It's not the oldest shipper of this list (that would be syslog-ng, ironically the only one with "new" in its name), it's certainly the best known. That's because it has lots of plugins: inputs, codecs, filters and outputs. Basically, you can take pretty much any kind of data, enrich it as you wish, then push it to lots of destinations.
Logstash's main strongpoint is flexibility, due to the number of plugins. Also, its clear documentation and straightforward configuration format means it's used in a variety of use-cases. This leads to a virtuous cycle: you can find online recipes for doing pretty much anything. Here are a few examples from us: 5 minute intro, reindexing data in Elasticsearch, parsing Elasticsearch logs, rewriting Elasticsearch slowlogs so you can replay them with JMeter.
Logstash's Achille's heel has always been performance and resource consumption (the default heap size is 1GB). Though performance improved a lot over the years, it's still a lot slower than the alternatives. We've done some benchmarks comparing Logstash to rsyslog and to filebeat and Elasticsearch's Ingest node. This can be a problem for high traffic deployments, when Logstash servers would need to be comparable with the Elasticsearch ones.
Another problem is that Logstash currently doesn't buffer yet. A typical workaround is to use Redis or Kafka as a central buffer:
Because of the flexibility and abundance of recipes, Logstash is a great tool for prototyping, especially for more complex parsing. If you have big servers, you might as well install Logstash on each. You won't need buffering if you're tailing files, because the file itself can act as a buffer (i.e. Logstash remembers where it left off):
If you have small servers, installing Logstash on each is a no go, so you'll need a lightweight log shipper on them, that could push data to Elasticsearch though one (or more) central Logstash servers:
As your logging project moves forward, you may or may not need to change your log shipper because of performance/cost.

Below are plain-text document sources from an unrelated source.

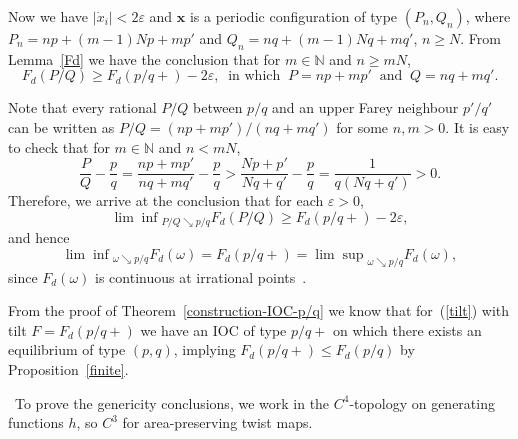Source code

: \documentclass[12pt]{article}
\newcommand{\N}{\mathbb{N}}
\newcommand{\eps}{\varepsilon}
\newcounter{number}
\newcommand{\newsection}[1]{    \section{#1}
                               \setcounter{equation}{0}
                                \setcounter{number}{1} }
\newcommand{\refer}[1]{~(\ref{#1})}
\newcommand{\xbf}{{\mathbf{x}}}
\begin{document}
Now we have $|\dot{x}_i|< 2\eps$ and $\xbf$ is a periodic configuration of type $(P_n,Q_n)$, where
$P_n=np+(m-1)Np+mp'$ and $Q_n=nq+(m-1)Nq+mq'$, $n\geq N$. From Lemma~\ref{Fd} we have the conclusion that  for $m\in\N$ and $n\geq mN$,
$$
F_d(P/Q)\geq F_d(p/q+)-2\eps,\ \mbox{ in which }\ P=np+mp'\ \mbox{ and } \ Q=nq+mq'.
$$

Note that every rational $P/Q$ between $p/q$ and an upper Farey neighbour $p'/q'$ can be written as $P/Q = (np+mp')/(nq+mq')$ for some $n,m >0$. It is easy to check that for $m\in\N$ and $n<mN$,
$$
\frac{P}{Q}-\frac{p}{q}=\frac{np+mp'}{nq+mq'}-\frac{p}{q}>
\frac{Np+p'}{Nq+q'}-\frac{p}{q}=\frac{1}{q(Nq+q')}>0.
$$
Therefore, we arrive at the conclusion that for each $\eps>0$,
$$
{\lim\inf}_{P/Q\searrow p/q}F_d(P/Q)\geq F_d(p/q+)-2\eps,
$$
and hence
$$
{\lim\inf}_{\omega\searrow p/q}F_d(\omega)=F_d(p/q+)={\lim\sup}_{\omega\searrow p/q}F_d(\omega),
$$
since $F_d(\omega)$ is continuous at irrational points~\cite{QW1,WMWQ}.

From the proof of Theorem~\ref{construction-IOC-p/q} we know that for\refer{tilt} with tilt $F=F_d(p/q+)$ we have an IOC of type $p/q+$ on which there exists an equilibrium of type $(p,q)$, implying $F_d(p/q+)\leq F_d(p/q)$ by Proposition~\ref{finite}.



\vspace{2mm}



\
To prove the genericity conclusions, we work in the $C^4$-topology on generating functions $h$, so $C^3$ for area-preserving twist maps.
\end{document}
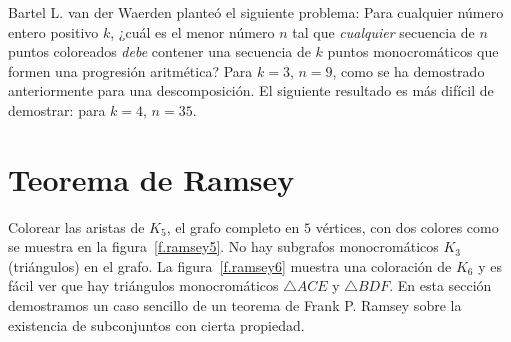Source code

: Bartel L. van der Waerden planteó el siguiente problema: Para cualquier número entero positivo $k$, ¿cuál es el menor número $n$ tal que \emph{cualquier} secuencia de $n$ puntos coloreados \emph{debe} contener una secuencia de $k$ puntos monocromáticos que formen una progresión aritmética? Para $k=3$, $n=9$, como se ha demostrado anteriormente para una descomposición. El siguiente resultado es más difícil de demostrar: para $k=4$, $n=35$.


\section{Teorema de Ramsey}\label{s.ramsey}

Colorear las aristas de $K_5$, el grafo completo en $5$ vértices, con dos colores como se muestra en la figura~\ref{f.ramsey5}. No hay subgrafos monocromáticos $K_3$ (triángulos) en el grafo. La figura~\ref{f.ramsey6} muestra una coloración de $K_6$ y es fácil ver que hay triángulos monocromáticos $\triangle ACE$ y $\triangle BDF$. En esta sección demostramos un caso sencillo de un teorema de Frank P. Ramsey sobre la existencia de subconjuntos con cierta propiedad.
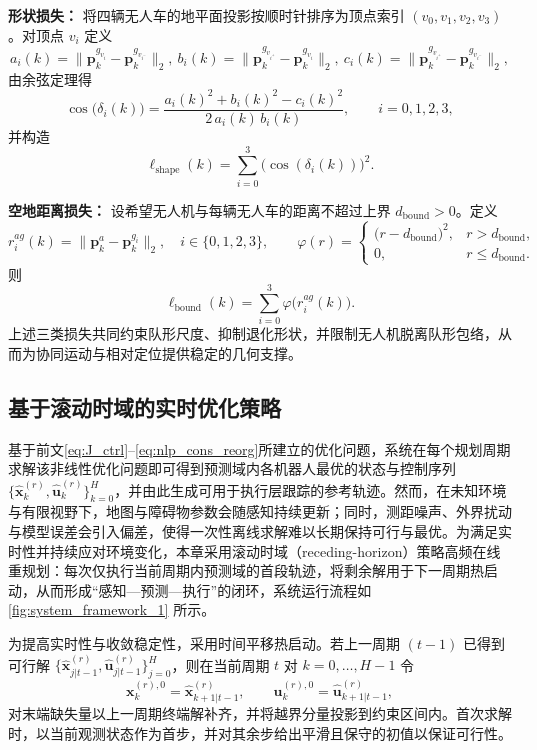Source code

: \textbf{形状损失：} 将四辆无人车的地平面投影按顺时针排序为顶点索引 \((v_0,v_1,v_2,v_3)\)。对顶点 \(v_i\) 定义
\[
a_i(k)=\big\|\mathbf{p}^{g_{v_i}}_k-\mathbf{p}^{g_{v_{i^-}}}_k\big\|_2,\ 
b_i(k)=\big\|\mathbf{p}^{g_{v_{i^+}}}_k-\mathbf{p}^{g_{v_i}}_k\big\|_2,\ 
c_i(k)=\big\|\mathbf{p}^{g_{v_{i^+}}}_k-\mathbf{p}^{g_{v_{i^-}}}_k\big\|_2,
\]
由余弦定理得
\begin{equation}
\cos\big(\delta_i(k)\big)
=\frac{a_i(k)^2+b_i(k)^2-c_i(k)^2}{2\,a_i(k)\,b_i(k)},\qquad i=0,1,2,3,
\label{eq:cos_delta_k}
\end{equation}
并构造
\begin{equation}
\ell_{\mathrm{shape}}(k)=\sum_{i=0}^{3}\big(\cos(\delta_i(k))\big)^2.
\label{eq:l_shape_k}
\end{equation}

\textbf{空地距离损失：} 设希望无人机与每辆无人车的距离不超过上界 \(d_{\mathrm{bound}}>0\)。定义
\[
r^{ag}_i(k)=\big\|\mathbf{p}^a_k-\mathbf{p}^{g_i}_k\big\|_2,\quad i\in\{0,1,2,3\},
\qquad
\varphi(r)=
\begin{cases}
\big(r-d_{\mathrm{bound}}\big)^2, & r>d_{\mathrm{bound}},\\[2pt]
0, & r\le d_{\mathrm{bound}}.
\end{cases}
\]
则
\begin{equation}
\ell_{\mathrm{bound}}(k)=\sum_{i=0}^{3}\varphi\!\big(r^{ag}_i(k)\big).
\label{eq:l_bound_k}
\end{equation}
上述三类损失共同约束队形尺度、抑制退化形状，并限制无人机脱离队形包络，从而为协同运动与相对定位提供稳定的几何支撑。

\subsection{基于滚动时域的实时优化策略}

基于前文\autoref{eq:J_ctrl}--\autoref{eq:nlp_cons_reorg}所建立的优化问题，系统在每个规划周期求解该非线性优化问题即可得到预测域内各机器人最优的状态与控制序列
\(\{\widehat{\mathbf{x}}^{(r)}_{k},\widehat{\mathbf{u}}^{(r)}_{k}\}_{k=0}^{H}\)，并由此生成可用于执行层跟踪的参考轨迹。然而，在未知环境与有限视野下，地图与障碍物参数会随感知持续更新；同时，测距噪声、外界扰动与模型误差会引入偏差，使得一次性离线求解难以长期保持可行与最优。为满足实时性并持续应对环境变化，本章采用滚动时域（receding-horizon）策略高频在线重规划：每次仅执行当前周期内预测域的首段轨迹，将剩余解用于下一周期热启动，从而形成“感知—预测—执行”的闭环，系统运行流程如\autoref{fig:system_framework_1} 所示。

为提高实时性与收敛稳定性，采用时间平移热启动。若上一周期 \((t-1)\) 已得到可行解
\(\{\widehat{\mathbf{x}}^{(r)}_{j|t-1},\widehat{\mathbf{u}}^{(r)}_{j|t-1}\}_{j=0}^{H}\)，则在当前周期 \(t\) 对 \(k=0,\dots,H-1\) 令
\[
\mathbf{x}^{(r),0}_k=\widehat{\mathbf{x}}^{(r)}_{k+1|t-1},\qquad
\mathbf{u}^{(r),0}_k=\widehat{\mathbf{u}}^{(r)}_{k+1|t-1},
\]
对末端缺失量以上一周期终端解补齐，并将越界分量投影到约束区间内。首次求解时，以当前观测状态作为首步，并对其余步给出平滑且保守的初值以保证可行性。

When choosing whether Logstash performs well enough, it's important to have a good estimation of throughput needs - which would predict how much you'd spend on Logstash hardware.

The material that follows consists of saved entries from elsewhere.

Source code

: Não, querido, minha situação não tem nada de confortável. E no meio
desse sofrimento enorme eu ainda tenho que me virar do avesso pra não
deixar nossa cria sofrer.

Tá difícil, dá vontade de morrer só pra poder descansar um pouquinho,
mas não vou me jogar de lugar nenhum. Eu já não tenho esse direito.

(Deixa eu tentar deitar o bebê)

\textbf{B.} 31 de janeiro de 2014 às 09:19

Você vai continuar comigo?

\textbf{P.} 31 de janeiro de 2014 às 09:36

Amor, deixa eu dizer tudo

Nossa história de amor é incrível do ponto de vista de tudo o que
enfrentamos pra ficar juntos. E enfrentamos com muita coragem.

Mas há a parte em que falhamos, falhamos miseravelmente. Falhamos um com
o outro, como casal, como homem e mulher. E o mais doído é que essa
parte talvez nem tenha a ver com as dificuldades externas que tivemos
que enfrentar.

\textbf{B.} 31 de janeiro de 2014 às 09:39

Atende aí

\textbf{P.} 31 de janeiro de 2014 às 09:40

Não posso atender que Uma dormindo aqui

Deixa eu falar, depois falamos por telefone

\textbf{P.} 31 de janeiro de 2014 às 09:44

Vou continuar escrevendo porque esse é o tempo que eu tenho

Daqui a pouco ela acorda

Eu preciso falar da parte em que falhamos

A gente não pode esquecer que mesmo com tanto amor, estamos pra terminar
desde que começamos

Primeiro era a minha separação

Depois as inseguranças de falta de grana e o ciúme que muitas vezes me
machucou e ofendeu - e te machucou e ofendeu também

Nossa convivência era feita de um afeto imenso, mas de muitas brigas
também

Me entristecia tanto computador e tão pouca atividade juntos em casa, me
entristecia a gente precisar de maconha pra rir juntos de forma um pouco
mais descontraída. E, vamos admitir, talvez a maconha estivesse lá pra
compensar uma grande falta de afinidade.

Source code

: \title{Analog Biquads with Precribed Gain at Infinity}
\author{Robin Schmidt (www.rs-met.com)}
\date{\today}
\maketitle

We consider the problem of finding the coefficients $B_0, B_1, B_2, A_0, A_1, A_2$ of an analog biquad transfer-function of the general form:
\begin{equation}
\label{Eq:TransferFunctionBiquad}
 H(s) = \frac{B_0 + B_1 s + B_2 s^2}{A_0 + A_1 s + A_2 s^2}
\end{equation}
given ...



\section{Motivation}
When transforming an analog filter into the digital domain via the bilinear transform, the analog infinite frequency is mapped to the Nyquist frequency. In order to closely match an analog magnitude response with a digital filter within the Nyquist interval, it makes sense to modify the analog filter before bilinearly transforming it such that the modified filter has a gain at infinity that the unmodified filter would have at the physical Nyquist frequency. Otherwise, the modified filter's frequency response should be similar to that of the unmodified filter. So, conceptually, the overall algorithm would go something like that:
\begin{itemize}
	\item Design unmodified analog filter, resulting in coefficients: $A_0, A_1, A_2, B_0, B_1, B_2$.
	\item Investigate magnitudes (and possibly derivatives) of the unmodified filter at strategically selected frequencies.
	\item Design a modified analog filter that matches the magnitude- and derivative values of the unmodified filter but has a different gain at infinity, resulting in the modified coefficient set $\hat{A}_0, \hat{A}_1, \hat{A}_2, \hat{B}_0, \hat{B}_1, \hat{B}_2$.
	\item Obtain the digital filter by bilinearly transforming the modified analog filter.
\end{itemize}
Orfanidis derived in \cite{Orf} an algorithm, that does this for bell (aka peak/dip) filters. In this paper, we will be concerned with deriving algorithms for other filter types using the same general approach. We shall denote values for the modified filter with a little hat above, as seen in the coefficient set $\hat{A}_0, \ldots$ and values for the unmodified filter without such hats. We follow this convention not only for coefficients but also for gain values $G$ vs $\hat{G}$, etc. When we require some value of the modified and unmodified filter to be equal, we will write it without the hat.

As part of the Beats "family", Filebeat is a lightweight log shipper that came to life precisely to address the weakness of Logstash: Filebeat was made to be that lightweight log shipper that pushes to Logstash.
With version 5.x, Elasticsearch has some parsing capabilities (like Logstash's filters) called Ingest. This means you can push directly from Filebeat to Elasticsearch, and have Elasticsearch do both parsing and storing. You shouldn't need a buffer when tailing files because, just as Logstash, Filebeat remembers where it left off:
If you need buffering (e.g. because you don't want to fill up the file system on logging servers), you can use Redis/Kafka, because Filebeat can talk to them:
Filebeat is just a tiny binary with no dependencies. It takes very little resources and, though it's young, I find it quite reliable - mainly because it's simple and there are few things that can go wrong. That said, you have lots of knobs regarding what it can do. For example, how aggressive it should be in searching for new files to tail and when to close file handles when a file didn't get changes for a while.

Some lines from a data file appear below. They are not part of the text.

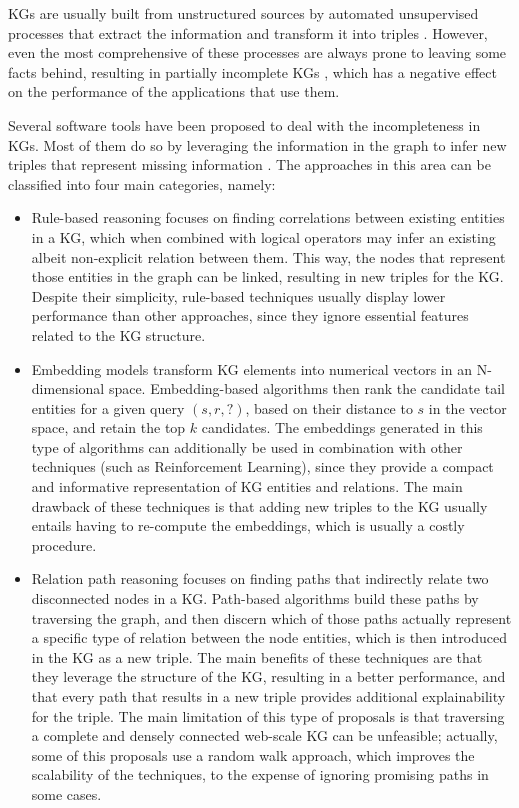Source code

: KGs are usually built from unstructured sources by automated unsupervised processes that extract the information and transform it into triples 
. However, even the most comprehensive of these processes are always prone to leaving some facts behind, resulting in partially incomplete KGs 
, which has a negative effect on the performance of the applications that use them.

Several software tools have been proposed to deal with the incompleteness in KGs. Most of them do so by leveraging the information in the graph to infer new triples that represent missing information 
. The approaches in this area can be classified into  four main categories, namely:

\begin{itemize}
    \item Rule-based reasoning 
    focuses on finding correlations between existing entities in a KG, which when combined with logical operators may infer an existing albeit non-explicit relation between them. This way, the nodes that represent those entities in the graph can be linked, resulting in new triples for the KG. Despite their simplicity, rule-based techniques usually display lower performance than other approaches, since they ignore essential features related to the KG structure.
    
    \item Embedding models 
    transform KG elements into numerical vectors in an N-dimensional space. Embedding-based algorithms then rank the candidate tail entities for a given query \textit{$(s, r, ?)$}, based on their distance to $s$ in the vector space, and retain the top $k$ candidates. The  embeddings generated in this type of algorithms can additionally be used in combination with other techniques (such as Reinforcement Learning), since they provide a compact and informative representation of KG entities and relations. The main drawback of these techniques is that adding new triples to the KG usually entails having to re-compute the embeddings, which is usually a costly procedure.
    
    \item Relation path reasoning 
    focuses on finding paths that indirectly relate two disconnected nodes in a KG. Path-based algorithms build these paths by traversing the graph, and then discern which of those paths actually represent a specific type of relation between the node entities, which is then introduced in the KG as a new triple. The main benefits of these techniques are that they leverage the structure of the KG, resulting in a better performance, and that every path that results in a new triple provides additional explainability for the triple. The main limitation of this type of proposals is that traversing a complete and densely connected web-scale KG can be unfeasible; actually, some of this proposals use a random walk approach, which improves the scalability of the techniques, to the expense of ignoring promising paths in some cases. 
    

\end{itemize}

Filebeat's scope is very limited, so you'll have a problem to solve somewhere else. For example, if you use Logstash down the pipeline, you have about the same performance issue. Because of this, Filebeat's scope is growing. Initially it could only send logs to Logstash and Elasticsearch, but now it can send to Kafka and Redis, and in 5.x it also gains filtering capabilities.
Filebeat is great for solving a specific problem: you log to files, and you want to either:
- ship directly to Elasticsearch. This works if you want to just "grep" them or if you log in JSON (Filebeat can parse JSON). Or, if you want to use Elasticsearch's Ingest for parsing and enriching (assuming the performance and functionality of Ingest fits your needs)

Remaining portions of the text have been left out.